- WORK TO COMPLETE
Lines from the start of the data through the line containing "- [ ] Top donadores" must be given again exactly. Leave the others out.

- DATA
====
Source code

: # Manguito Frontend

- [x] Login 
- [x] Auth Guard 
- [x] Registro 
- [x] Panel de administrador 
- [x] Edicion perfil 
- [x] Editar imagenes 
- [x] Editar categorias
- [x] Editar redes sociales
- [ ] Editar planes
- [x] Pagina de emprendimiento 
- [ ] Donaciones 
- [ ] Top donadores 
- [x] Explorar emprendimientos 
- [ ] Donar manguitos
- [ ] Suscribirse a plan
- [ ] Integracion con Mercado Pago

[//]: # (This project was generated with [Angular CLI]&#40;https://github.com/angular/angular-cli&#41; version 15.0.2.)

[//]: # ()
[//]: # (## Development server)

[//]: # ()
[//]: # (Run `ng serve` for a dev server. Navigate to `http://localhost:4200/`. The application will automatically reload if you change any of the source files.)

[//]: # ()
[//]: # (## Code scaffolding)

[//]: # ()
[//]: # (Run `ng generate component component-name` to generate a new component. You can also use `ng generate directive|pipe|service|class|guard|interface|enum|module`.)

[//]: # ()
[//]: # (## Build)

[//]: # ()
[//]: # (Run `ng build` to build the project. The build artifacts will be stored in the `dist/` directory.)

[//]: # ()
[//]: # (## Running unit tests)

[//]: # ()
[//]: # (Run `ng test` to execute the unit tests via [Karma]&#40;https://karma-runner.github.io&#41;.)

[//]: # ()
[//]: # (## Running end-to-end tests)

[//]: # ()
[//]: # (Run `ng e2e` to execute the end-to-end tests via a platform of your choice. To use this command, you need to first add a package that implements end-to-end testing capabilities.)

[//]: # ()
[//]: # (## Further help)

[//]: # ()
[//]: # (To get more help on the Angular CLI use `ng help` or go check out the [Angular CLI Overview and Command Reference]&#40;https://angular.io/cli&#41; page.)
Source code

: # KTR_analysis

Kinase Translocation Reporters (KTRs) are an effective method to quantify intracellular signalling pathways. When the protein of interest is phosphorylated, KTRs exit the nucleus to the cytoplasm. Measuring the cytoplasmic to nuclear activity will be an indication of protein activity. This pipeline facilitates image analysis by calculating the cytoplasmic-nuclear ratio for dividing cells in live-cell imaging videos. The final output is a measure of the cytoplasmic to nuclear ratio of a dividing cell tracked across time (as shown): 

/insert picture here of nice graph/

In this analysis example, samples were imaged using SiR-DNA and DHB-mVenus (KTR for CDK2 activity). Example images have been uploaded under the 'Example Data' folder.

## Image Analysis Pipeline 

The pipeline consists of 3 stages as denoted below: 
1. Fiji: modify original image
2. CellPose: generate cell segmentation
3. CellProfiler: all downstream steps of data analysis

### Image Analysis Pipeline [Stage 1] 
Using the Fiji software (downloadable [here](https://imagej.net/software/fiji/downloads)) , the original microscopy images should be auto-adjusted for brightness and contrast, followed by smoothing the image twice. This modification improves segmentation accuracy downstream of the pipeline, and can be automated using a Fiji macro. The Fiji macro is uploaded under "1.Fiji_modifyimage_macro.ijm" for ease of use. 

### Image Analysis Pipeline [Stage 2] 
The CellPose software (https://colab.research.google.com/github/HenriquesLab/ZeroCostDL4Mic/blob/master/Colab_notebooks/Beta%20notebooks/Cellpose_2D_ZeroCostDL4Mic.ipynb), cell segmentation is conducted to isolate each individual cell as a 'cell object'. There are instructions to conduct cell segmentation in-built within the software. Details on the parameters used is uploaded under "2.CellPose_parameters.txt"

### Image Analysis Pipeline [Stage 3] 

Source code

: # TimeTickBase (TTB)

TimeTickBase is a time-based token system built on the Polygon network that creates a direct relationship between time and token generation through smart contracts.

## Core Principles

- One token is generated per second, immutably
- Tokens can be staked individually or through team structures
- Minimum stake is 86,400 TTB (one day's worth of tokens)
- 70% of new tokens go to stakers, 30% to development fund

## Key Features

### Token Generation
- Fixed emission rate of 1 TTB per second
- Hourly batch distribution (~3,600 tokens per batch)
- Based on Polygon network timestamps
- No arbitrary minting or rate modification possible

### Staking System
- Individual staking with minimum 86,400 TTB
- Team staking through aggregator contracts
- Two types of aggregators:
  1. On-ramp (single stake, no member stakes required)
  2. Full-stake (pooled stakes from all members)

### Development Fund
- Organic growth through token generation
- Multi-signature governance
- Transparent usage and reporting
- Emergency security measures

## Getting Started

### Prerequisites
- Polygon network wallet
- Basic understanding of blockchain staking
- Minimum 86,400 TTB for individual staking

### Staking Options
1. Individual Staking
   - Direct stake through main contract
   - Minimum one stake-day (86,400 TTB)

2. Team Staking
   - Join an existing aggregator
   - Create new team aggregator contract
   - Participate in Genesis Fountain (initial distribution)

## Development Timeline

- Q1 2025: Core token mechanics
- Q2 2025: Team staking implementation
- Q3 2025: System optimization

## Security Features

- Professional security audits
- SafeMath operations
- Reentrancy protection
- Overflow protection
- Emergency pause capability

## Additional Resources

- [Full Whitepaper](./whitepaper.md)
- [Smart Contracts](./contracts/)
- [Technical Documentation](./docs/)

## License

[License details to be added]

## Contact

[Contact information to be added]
====
- SOLUTION FOR THIS TASK
Source code

: # Manguito Frontend

- [x] Login 
- [x] Auth Guard 
- [x] Registro 
- [x] Panel de administrador 
- [x] Edicion perfil 
- [x] Editar imagenes 
- [x] Editar categorias
- [x] Editar redes sociales
- [ ] Editar planes
- [x] Pagina de emprendimiento 
- [ ] Donaciones 
- [ ] Top donadores 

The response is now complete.